--- Dataset entries ---
+--

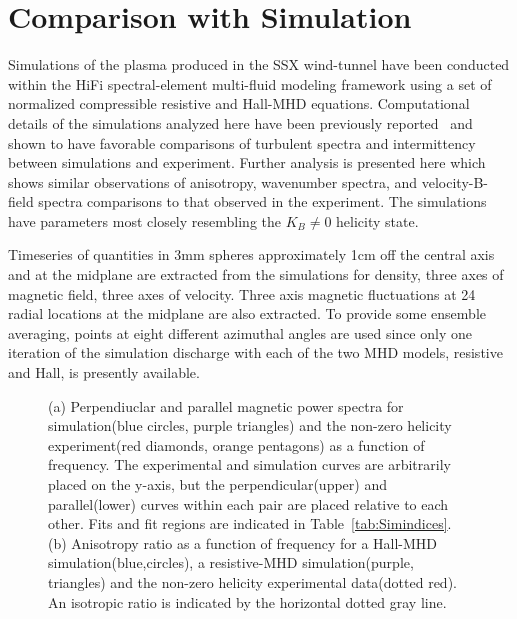 \documentclass[manuscript]{aastex}
\begin{document}
\section{Comparison with Simulation}\label{sec:simulation}

Simulations of the plasma produced in the SSX wind-tunnel have been conducted within the HiFi spectral-element multi-fluid modeling framework using a set of normalized compressible resistive and Hall-MHD equations. Computational details of the simulations analyzed here have been previously reported~\citep{sch14a} and shown to have favorable comparisons of turbulent spectra and intermittency between simulations and experiment. Further analysis is presented here which shows similar observations of anisotropy, wavenumber spectra, and velocity-B-field spectra comparisons to that observed in the experiment. The simulations have parameters most closely resembling the $K_{B}\neq 0$ helicity state. 

Timeseries of quantities in 3mm spheres approximately 1cm off the central axis and at the midplane are extracted from the simulations for density, three axes of magnetic field, three axes of velocity. Three axis magnetic fluctuations at 24 radial locations at the midplane are also extracted. To provide some ensemble averaging, points at eight different azimuthal angles are used since only one iteration of the simulation discharge with each of the two MHD models, resistive and Hall, is presently available.

\begin{figure}
\caption{\label{fig:aniso_comp} (a) Perpendiuclar and parallel magnetic power spectra for simulation(blue circles, purple triangles) and the non-zero helicity experiment(red diamonds, orange pentagons) as a function of frequency. The experimental and simulation curves are arbitrarily placed on the y-axis, but the perpendicular(upper) and parallel(lower) curves within each pair are placed relative to each other. Fits and fit regions are indicated in Table~\ref{tab:Simindices}. (b) Anisotropy ratio as a function of frequency for a Hall-MHD simulation(blue,circles), a resistive-MHD simulation(purple, triangles) and the non-zero helicity experimental data(dotted red). An isotropic ratio is indicated by the horizontal dotted gray line.}
\end{figure}
\end{document}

+--

--- WHAT TO DO ---
Only an exact copy of the records, free of images, belongs in the answer.

--- EXERCISE ANSWER ---
 \documentclass[manuscript]{aastex}
\begin{document}
\section{Comparison with Simulation}\label{sec:simulation}

Simulations of the plasma produced in the SSX wind-tunnel have been conducted within the HiFi spectral-element multi-fluid modeling framework using a set of normalized compressible resistive and Hall-MHD equations. Computational details of the simulations analyzed here have been previously reported~\citep{sch14a} and shown to have favorable comparisons of turbulent spectra and intermittency between simulations and experiment. Further analysis is presented here which shows similar observations of anisotropy, wavenumber spectra, and velocity-B-field spectra comparisons to that observed in the experiment. The simulations have parameters most closely resembling the $K_{B}\neq 0$ helicity state. 

Timeseries of quantities in 3mm spheres approximately 1cm off the central axis and at the midplane are extracted from the simulations for density, three axes of magnetic field, three axes of velocity. Three axis magnetic fluctuations at 24 radial locations at the midplane are also extracted. To provide some ensemble averaging, points at eight different azimuthal angles are used since only one iteration of the simulation discharge with each of the two MHD models, resistive and Hall, is presently available.

\begin{figure}
\caption{\label{fig:aniso_comp} (a) Perpendiuclar and parallel magnetic power spectra for simulation(blue circles, purple triangles) and the non-zero helicity experiment(red diamonds, orange pentagons) as a function of frequency. The experimental and simulation curves are arbitrarily placed on the y-axis, but the perpendicular(upper) and parallel(lower) curves within each pair are placed relative to each other. Fits and fit regions are indicated in Table~\ref{tab:Simindices}. (b) Anisotropy ratio as a function of frequency for a Hall-MHD simulation(blue,circles), a resistive-MHD simulation(purple, triangles) and the non-zero helicity experimental data(dotted red). An isotropic ratio is indicated by the horizontal dotted gray line.}
\end{figure}
\end{document}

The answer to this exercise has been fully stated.